Read the listing below and copy out every line that holds "real".

Record extracts —

# # # # # # #

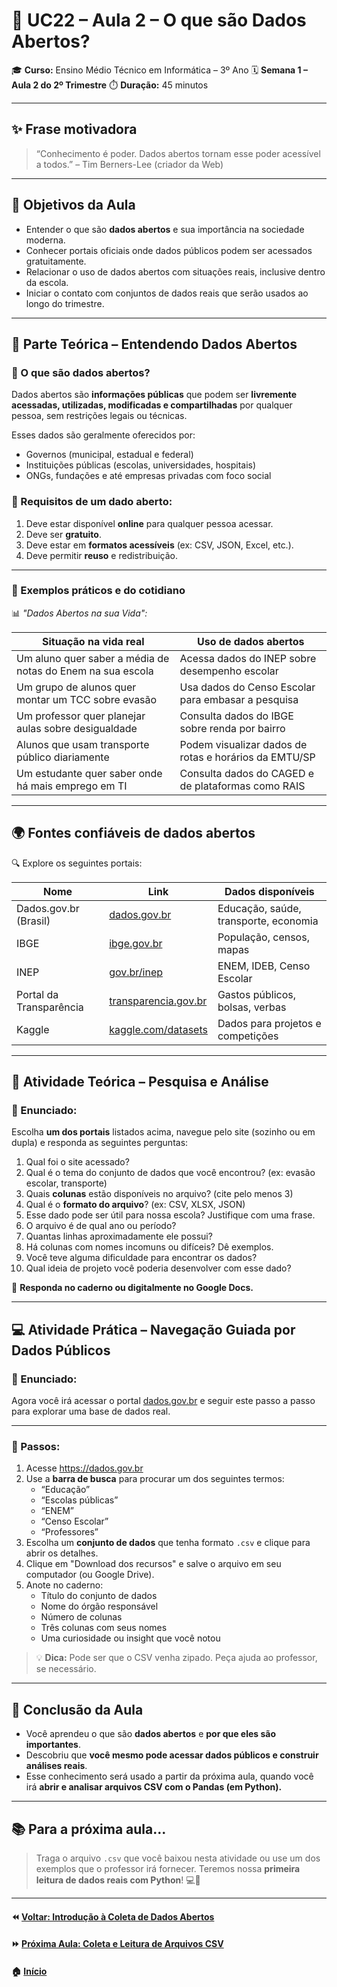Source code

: # 📘 UC22 – Aula 2 – O que são Dados Abertos?

🎓 **Curso:** Ensino Médio Técnico em Informática – 3º Ano
 🗓️ **Semana 1 – Aula 2 do 2º Trimestre**
 ⏱️ **Duração:** 45 minutos

------

## ✨ Frase motivadora

> “Conhecimento é poder. Dados abertos tornam esse poder acessível a todos.” – Tim Berners-Lee (criador da Web)

------

## 🎯 Objetivos da Aula

- Entender o que são **dados abertos** e sua importância na sociedade moderna.
- Conhecer portais oficiais onde dados públicos podem ser acessados gratuitamente.
- Relacionar o uso de dados abertos com situações reais, inclusive dentro da escola.
- Iniciar o contato com conjuntos de dados reais que serão usados ao longo do trimestre.

------

## 🧠 Parte Teórica – Entendendo Dados Abertos

### 📌 O que são dados abertos?

Dados abertos são **informações públicas** que podem ser **livremente acessadas, utilizadas, modificadas e compartilhadas** por qualquer pessoa, sem restrições legais ou técnicas.

Esses dados são geralmente oferecidos por:

- Governos (municipal, estadual e federal)
- Instituições públicas (escolas, universidades, hospitais)
- ONGs, fundações e até empresas privadas com foco social

### 🎯 Requisitos de um dado aberto:

1. Deve estar disponível **online** para qualquer pessoa acessar.
2. Deve ser **gratuito**.
3. Deve estar em **formatos acessíveis** (ex: CSV, JSON, Excel, etc.).
4. Deve permitir **reuso** e redistribuição.

------

### 🧩 Exemplos práticos e do cotidiano

📊 *"Dados Abertos na sua Vida":*

| Situação na vida real                                      | Uso de dados abertos                                  |
| ---------------------------------------------------------- | ----------------------------------------------------- |
| Um aluno quer saber a média de notas do Enem na sua escola | Acessa dados do INEP sobre desempenho escolar         |
| Um grupo de alunos quer montar um TCC sobre evasão         | Usa dados do Censo Escolar para embasar a pesquisa    |
| Um professor quer planejar aulas sobre desigualdade        | Consulta dados do IBGE sobre renda por bairro         |
| Alunos que usam transporte público diariamente             | Podem visualizar dados de rotas e horários da EMTU/SP |
| Um estudante quer saber onde há mais emprego em TI         | Consulta dados do CAGED e de plataformas como RAIS    |

------

## 🌍 Fontes confiáveis de dados abertos

🔍 Explore os seguintes portais:

| Nome                    | Link                                                   | Dados disponíveis                     |
| ----------------------- | ------------------------------------------------------ | ------------------------------------- |
| Dados.gov.br (Brasil)   | [dados.gov.br](https://dados.gov.br)                   | Educação, saúde, transporte, economia |
| IBGE                    | [ibge.gov.br](https://www.ibge.gov.br)                 | População, censos, mapas              |
| INEP                    | [gov.br/inep](https://www.gov.br/inep)                 | ENEM, IDEB, Censo Escolar             |
| Portal da Transparência | [transparencia.gov.br](https://transparencia.gov.br)   | Gastos públicos, bolsas, verbas       |
| Kaggle                  | [kaggle.com/datasets](https://www.kaggle.com/datasets) | Dados para projetos e competições     |

------

## 💬 Atividade Teórica – Pesquisa e Análise

### 📝 Enunciado:

Escolha **um dos portais** listados acima, navegue pelo site (sozinho ou em dupla) e responda as seguintes perguntas:

1. Qual foi o site acessado?
2. Qual é o tema do conjunto de dados que você encontrou? (ex: evasão escolar, transporte)
3. Quais **colunas** estão disponíveis no arquivo? (cite pelo menos 3)
4. Qual é o **formato do arquivo**? (ex: CSV, XLSX, JSON)
5. Esse dado pode ser útil para nossa escola? Justifique com uma frase.
6. O arquivo é de qual ano ou período?
7. Quantas linhas aproximadamente ele possui?
8. Há colunas com nomes incomuns ou difíceis? Dê exemplos.
9. Você teve alguma dificuldade para encontrar os dados?
10. Qual ideia de projeto você poderia desenvolver com esse dado?

📌 **Responda no caderno ou digitalmente no Google Docs.**

------

## 💻 Atividade Prática – Navegação Guiada por Dados Públicos

### 📝 Enunciado:

Agora você irá acessar o portal [dados.gov.br](https://dados.gov.br/) e seguir este passo a passo para explorar uma base de dados real.

------

### 🧩 Passos:

1. Acesse https://dados.gov.br
2. Use a **barra de busca** para procurar um dos seguintes termos:
   - “Educação”
   - “Escolas públicas”
   - “ENEM”
   - “Censo Escolar”
   - “Professores”
3. Escolha um **conjunto de dados** que tenha formato `.csv` e clique para abrir os detalhes.
4. Clique em "Download dos recursos" e salve o arquivo em seu computador (ou Google Drive).
5. Anote no caderno:
   - Título do conjunto de dados
   - Nome do órgão responsável
   - Número de colunas
   - Três colunas com seus nomes
   - Uma curiosidade ou insight que você notou

> 💡 **Dica:** Pode ser que o CSV venha zipado. Peça ajuda ao professor, se necessário.

------

## 📎 Conclusão da Aula

- Você aprendeu o que são **dados abertos** e **por que eles são importantes**.
- Descobriu que **você mesmo pode acessar dados públicos e construir análises reais**.
- Esse conhecimento será usado a partir da próxima aula, quando você irá **abrir e analisar arquivos CSV com o Pandas (em Python).**

------

## 📚 Para a próxima aula...

> Traga o arquivo `.csv` que você baixou nesta atividade ou use um dos exemplos que o professor irá fornecer. Teremos nossa **primeira leitura de dados reais com Python**! 💻🐍

------

#### ⏪ [Voltar: Introdução à Coleta de Dados Abertos](aula01.md)  
#### ⏩ [Próxima Aula: Coleta e Leitura de Arquivos CSV](aula03.md)
#### 🏠 [Início](../README.md)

# # # # # # #

Your solution —
| Situação na vida real                                      | Uso de dados abertos                                  |
Agora você irá acessar o portal [dados.gov.br](https://dados.gov.br/) e seguir este passo a passo para explorar uma base de dados real.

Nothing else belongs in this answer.